Aracruz fez certo… cumpriu com o dever de casa e tratou o assunto como política de estado. Para quem não conhece, a Sudene é um prato cheio para qualquer investidor, pois as empresas que se instalarem nas áreas de abrangência tem direito a pleitear linhas de crédito facilitadas oriundas dos fundos regionais FNE e FDNE, além de incentivos fiscais generosos. É antes de tudo uma ferramenta poderosa para atrair investimento.

Diante disso, é esperado que o município receba mais empresas que vão redundar obviamente em oferta de empregos. Na verdade, já é o que vem acontecendo. De acordo com dados do Ministério da Economia, apenas em janeiro e fevereiro deste ano, Aracruz criou 1.168 novos postos de trabalho; a título de comparação, a Serra que é 5x maior em número de habitantes, criou 1.519 no mesmo período.

Aracruz já é uma cidade que possui posição geográfica privilegiada e uma das melhores infraestruturas logísticas do Espírito Santo; a própria Prefeitura de Aracruz, eufórica, na época, afirmou institucionalmente em seu site que com a inclusão na Sudene, transformaria a cidade em “uma potência econômica”, o que tem tudo para acontecer.

Além da gigante da celulose, a Suzano, Aracruz tem um foco grande no setor portuário, principalmente com as obras do Porto da Imetame e o futuro Porto de Barra do Riacho, além do desenvolvimento dos empreendimentos já instalados, como o Estaleiro Jurong, Portocel, Terminal Aquaviário de Barra do Riacho (TABR) e Terminal de Barcaças da Suzano. Por isso, esse clima de euforia com a Sudene é justificável. Aracruz tem tudo para se consolidar como o maior polo portuário do ES e competir com força no setor de logística com a Serra.

O processo que culminou na consolidação dessa realidade foi longo e penoso (inclusive com veto presidencial e derrubada do mesmo pelo Senado), já que nacionalmente existe um lobby da bancada nordestina contra a inclusão de cidades ‘sudestinas’; uma vez que tal iniciativa pode promover um efeito migratório de fuga de investimentos para fora do Nordeste brasileiro. A proposta só avançou devido à força política de Minas Gerais, que foi beneficiada com inclusão de 78 cidades no mesmo projeto que estendeu a Sudene para Aracruz.
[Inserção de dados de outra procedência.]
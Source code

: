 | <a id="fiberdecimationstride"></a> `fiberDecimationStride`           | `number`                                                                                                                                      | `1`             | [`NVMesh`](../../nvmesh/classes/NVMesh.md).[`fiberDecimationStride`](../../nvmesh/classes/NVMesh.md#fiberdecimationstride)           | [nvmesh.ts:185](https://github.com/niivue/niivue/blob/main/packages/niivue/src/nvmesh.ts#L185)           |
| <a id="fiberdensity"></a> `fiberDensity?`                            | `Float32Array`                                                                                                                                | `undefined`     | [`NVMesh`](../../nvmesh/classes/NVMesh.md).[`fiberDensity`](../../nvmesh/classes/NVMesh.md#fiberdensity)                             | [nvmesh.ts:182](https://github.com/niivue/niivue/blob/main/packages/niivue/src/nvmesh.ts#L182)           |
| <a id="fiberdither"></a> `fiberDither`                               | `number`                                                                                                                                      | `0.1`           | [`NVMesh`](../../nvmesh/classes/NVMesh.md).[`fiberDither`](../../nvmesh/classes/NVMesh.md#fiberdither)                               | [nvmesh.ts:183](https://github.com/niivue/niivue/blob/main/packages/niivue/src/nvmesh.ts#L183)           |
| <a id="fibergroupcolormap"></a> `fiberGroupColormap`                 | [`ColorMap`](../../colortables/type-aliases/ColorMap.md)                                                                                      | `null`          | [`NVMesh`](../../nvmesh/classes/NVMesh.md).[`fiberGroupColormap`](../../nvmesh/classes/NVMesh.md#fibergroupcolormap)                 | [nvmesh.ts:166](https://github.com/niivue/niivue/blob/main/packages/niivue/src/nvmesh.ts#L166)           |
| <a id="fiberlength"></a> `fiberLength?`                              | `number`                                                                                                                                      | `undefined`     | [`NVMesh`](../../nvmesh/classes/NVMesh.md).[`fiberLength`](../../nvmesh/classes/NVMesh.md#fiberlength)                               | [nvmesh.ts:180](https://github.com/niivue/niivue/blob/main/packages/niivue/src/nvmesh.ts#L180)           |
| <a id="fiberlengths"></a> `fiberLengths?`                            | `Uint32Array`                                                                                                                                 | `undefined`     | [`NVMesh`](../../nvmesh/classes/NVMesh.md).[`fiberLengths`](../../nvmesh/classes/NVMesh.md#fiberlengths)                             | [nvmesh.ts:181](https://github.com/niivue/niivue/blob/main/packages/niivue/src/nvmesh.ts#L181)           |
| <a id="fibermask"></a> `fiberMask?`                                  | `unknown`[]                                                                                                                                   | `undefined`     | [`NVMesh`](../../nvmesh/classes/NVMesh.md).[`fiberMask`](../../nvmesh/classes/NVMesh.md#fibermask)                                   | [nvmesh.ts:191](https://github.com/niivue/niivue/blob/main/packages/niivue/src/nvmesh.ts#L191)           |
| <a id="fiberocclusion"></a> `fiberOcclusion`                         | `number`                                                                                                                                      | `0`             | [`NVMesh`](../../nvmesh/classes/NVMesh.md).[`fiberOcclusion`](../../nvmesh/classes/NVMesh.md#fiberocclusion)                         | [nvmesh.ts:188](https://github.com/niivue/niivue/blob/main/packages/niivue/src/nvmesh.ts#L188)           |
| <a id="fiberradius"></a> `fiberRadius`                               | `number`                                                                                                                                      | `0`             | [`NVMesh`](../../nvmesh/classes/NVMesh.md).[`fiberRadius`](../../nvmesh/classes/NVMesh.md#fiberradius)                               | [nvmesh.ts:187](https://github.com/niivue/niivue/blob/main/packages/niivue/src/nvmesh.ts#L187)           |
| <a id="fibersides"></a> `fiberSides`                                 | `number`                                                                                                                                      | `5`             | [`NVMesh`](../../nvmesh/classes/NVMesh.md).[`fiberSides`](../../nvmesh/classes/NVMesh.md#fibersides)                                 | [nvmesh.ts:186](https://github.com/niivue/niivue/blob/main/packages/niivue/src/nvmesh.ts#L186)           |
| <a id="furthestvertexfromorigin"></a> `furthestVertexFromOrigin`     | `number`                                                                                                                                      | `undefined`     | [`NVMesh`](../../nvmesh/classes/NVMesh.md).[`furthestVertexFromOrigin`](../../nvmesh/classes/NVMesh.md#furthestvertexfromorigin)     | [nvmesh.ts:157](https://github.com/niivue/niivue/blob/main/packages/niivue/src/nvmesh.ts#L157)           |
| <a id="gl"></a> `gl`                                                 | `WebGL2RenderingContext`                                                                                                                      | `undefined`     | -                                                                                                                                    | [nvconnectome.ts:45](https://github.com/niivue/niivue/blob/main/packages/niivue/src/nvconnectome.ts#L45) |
A Serra precisa ficar atenta a esse cenário para não perder o bonde da economia; e argumentos não faltam para sustentar o começo de um debate sobre a legitimidade de incluir a Serra na área de abrangência da Sudene. Pois, se tal ferramenta foi criada para equilibrar as diferenças econômicas e sociais, basta analisar a Serra em suas características sociais, de formação histórica, e em suas proporcionalidades econômicas e orçamentárias.

Sudene: origem

A Sudene foi criada nos anos 80 como uma forma de intervenção no Nordeste, com o objetivo de promover o desenvolvimento da região. Havia a percepção de que, mesmo com o processo de industrialização, crescia a diferença econômica e social entre o Nordeste e o Centro-Sul do Brasil. Tornava-se então necessário, uma intervenção direta na região Nordeste. Com o passar dos anos, entendeu-se que as cidades banhadas pelo Rio Doce tinham características socioeconômicas semelhantes e aos poucos demais municípios mineiros e capixabas foram sendo integrados a Sudene.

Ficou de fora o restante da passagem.